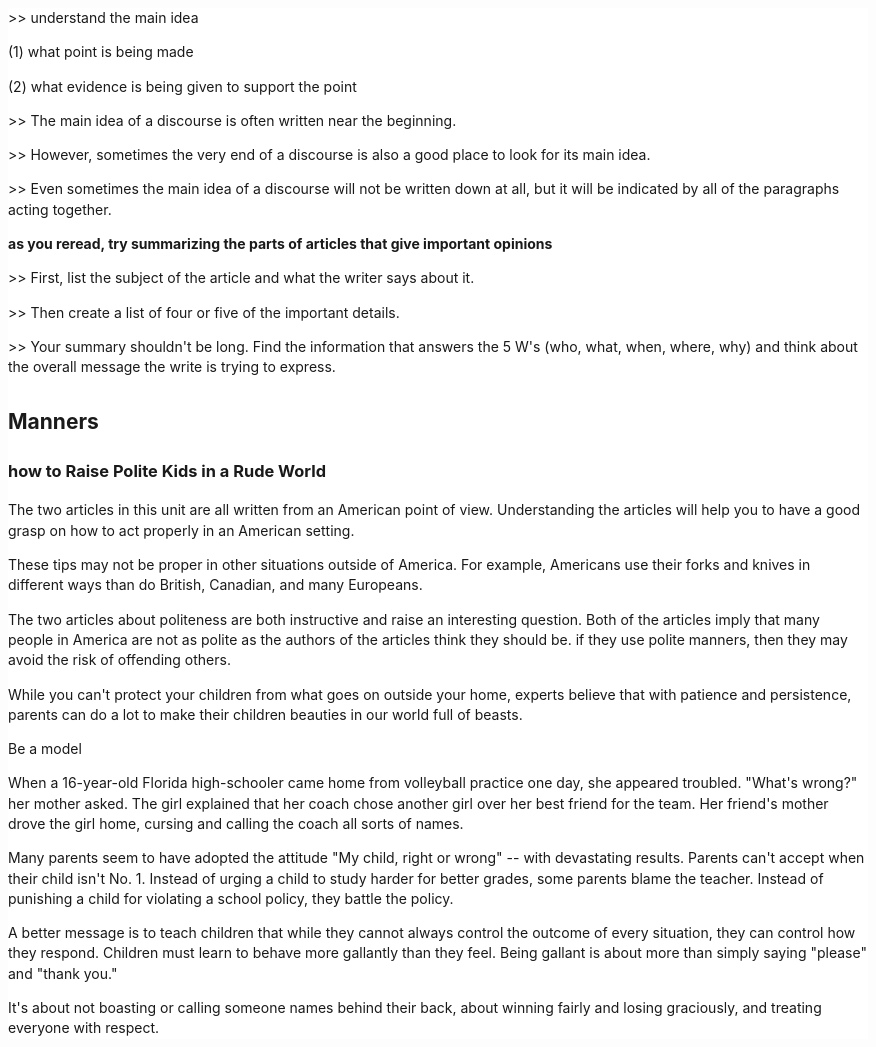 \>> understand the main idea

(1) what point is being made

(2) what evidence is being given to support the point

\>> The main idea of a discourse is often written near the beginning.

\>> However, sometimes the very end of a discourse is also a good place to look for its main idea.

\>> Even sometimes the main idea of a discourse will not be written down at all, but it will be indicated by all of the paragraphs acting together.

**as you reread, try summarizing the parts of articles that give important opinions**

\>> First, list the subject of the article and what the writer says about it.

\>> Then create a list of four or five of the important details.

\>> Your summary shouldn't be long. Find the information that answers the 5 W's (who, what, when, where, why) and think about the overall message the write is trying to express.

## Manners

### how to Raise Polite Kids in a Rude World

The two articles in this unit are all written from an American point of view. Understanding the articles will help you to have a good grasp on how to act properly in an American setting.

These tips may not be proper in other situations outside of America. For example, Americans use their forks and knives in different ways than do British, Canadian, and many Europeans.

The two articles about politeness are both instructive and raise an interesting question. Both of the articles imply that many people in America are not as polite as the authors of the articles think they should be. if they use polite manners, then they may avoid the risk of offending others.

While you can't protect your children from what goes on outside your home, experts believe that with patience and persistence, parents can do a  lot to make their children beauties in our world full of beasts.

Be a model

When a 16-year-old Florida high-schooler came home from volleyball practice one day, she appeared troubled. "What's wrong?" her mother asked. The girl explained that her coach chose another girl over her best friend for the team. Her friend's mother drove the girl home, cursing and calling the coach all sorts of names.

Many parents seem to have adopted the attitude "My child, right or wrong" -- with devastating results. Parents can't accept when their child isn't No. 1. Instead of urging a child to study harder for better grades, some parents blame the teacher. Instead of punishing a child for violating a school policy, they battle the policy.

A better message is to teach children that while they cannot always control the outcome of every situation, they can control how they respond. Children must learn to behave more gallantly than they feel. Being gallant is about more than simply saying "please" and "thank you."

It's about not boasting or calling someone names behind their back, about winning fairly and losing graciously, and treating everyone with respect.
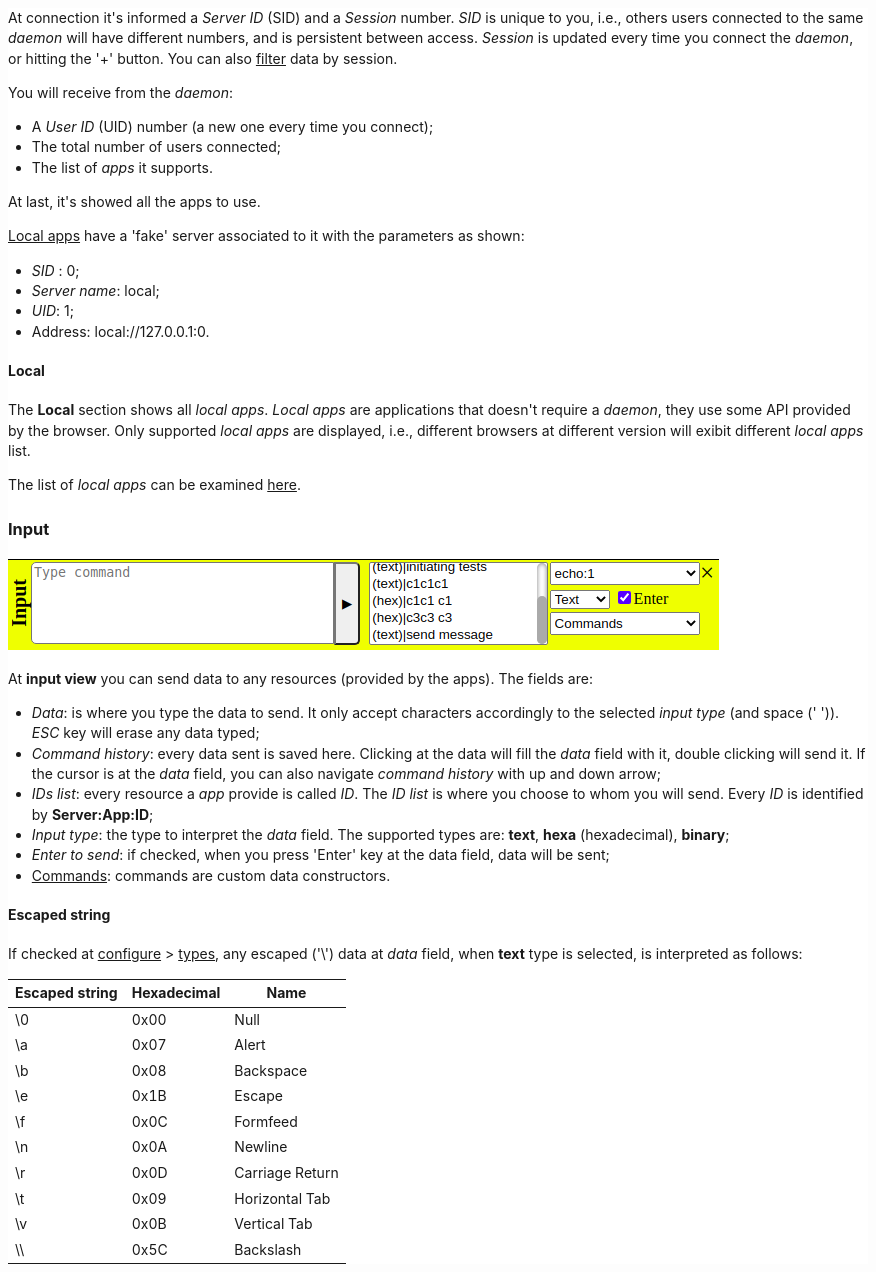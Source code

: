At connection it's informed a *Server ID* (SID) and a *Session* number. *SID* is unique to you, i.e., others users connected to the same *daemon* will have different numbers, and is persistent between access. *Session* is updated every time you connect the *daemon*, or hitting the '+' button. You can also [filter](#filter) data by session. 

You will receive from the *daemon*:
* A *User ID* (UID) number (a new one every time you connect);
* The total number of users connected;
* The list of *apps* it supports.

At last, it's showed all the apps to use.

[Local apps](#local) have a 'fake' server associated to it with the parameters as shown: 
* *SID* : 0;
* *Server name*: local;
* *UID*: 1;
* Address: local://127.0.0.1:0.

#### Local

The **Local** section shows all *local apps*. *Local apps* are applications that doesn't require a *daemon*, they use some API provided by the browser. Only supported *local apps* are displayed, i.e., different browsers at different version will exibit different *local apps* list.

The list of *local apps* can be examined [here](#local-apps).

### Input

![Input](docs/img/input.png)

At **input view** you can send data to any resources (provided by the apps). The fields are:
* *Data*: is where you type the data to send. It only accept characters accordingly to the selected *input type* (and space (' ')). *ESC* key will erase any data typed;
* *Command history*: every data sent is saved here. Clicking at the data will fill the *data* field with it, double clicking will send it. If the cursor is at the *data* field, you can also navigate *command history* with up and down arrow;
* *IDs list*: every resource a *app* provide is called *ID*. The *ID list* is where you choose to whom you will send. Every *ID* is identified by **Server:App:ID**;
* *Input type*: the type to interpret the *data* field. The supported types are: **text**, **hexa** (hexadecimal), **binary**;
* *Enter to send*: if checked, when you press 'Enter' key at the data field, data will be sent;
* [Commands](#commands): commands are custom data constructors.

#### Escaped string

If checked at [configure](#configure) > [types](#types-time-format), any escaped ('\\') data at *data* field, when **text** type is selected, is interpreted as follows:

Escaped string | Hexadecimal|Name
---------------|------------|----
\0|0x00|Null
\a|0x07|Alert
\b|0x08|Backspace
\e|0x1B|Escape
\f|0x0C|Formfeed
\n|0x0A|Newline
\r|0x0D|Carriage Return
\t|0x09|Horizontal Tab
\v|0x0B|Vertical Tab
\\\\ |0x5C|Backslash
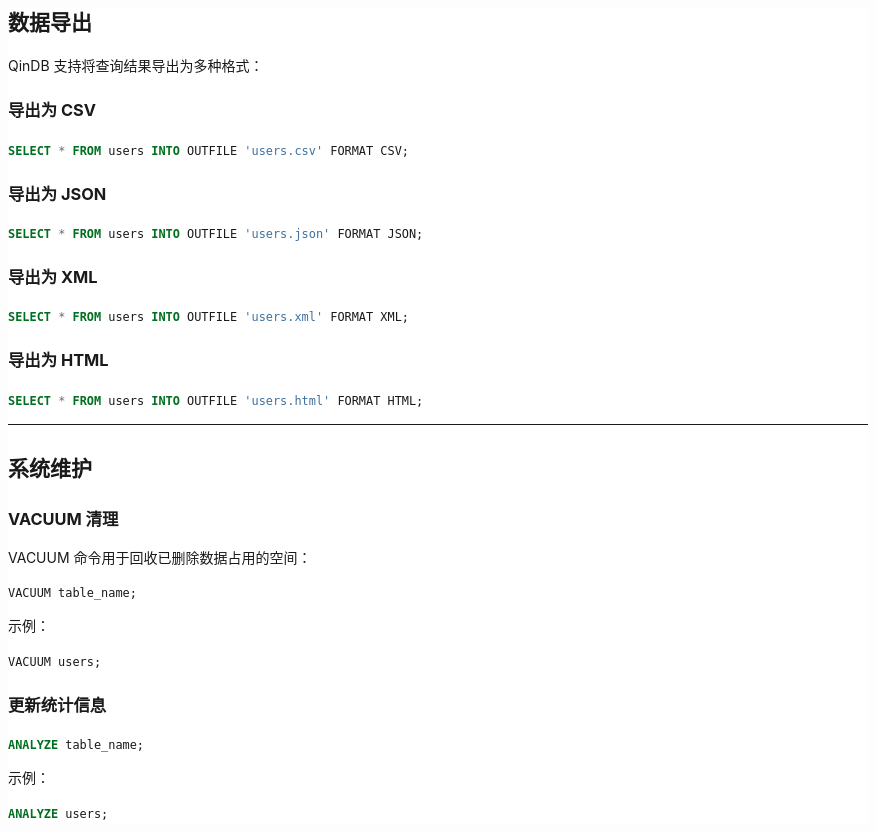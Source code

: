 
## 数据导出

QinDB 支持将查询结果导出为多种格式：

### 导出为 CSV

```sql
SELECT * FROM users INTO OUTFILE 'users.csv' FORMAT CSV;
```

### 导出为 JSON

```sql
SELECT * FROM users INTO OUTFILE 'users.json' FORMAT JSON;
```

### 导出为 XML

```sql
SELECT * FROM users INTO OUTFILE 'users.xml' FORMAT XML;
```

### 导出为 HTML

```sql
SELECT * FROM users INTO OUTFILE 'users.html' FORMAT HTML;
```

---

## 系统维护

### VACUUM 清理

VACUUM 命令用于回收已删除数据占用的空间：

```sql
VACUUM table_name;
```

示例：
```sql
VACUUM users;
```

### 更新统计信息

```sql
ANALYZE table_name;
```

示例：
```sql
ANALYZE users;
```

# # # # # # #

◆ **Exercise details**
For this answer, return word for word the lines from the first line of the records through the line containing "### how to Raise Polite Kids in a Rude World". Omit the pictures.

◆ **Answer for this exercise**
 \>> understand the main idea

(1) what point is being made

(2) what evidence is being given to support the point

\>> The main idea of a discourse is often written near the beginning.

\>> However, sometimes the very end of a discourse is also a good place to look for its main idea.

\>> Even sometimes the main idea of a discourse will not be written down at all, but it will be indicated by all of the paragraphs acting together.

**as you reread, try summarizing the parts of articles that give important opinions**

\>> First, list the subject of the article and what the writer says about it.

\>> Then create a list of four or five of the important details.

\>> Your summary shouldn't be long. Find the information that answers the 5 W's (who, what, when, where, why) and think about the overall message the write is trying to express.

## Manners

### how to Raise Polite Kids in a Rude World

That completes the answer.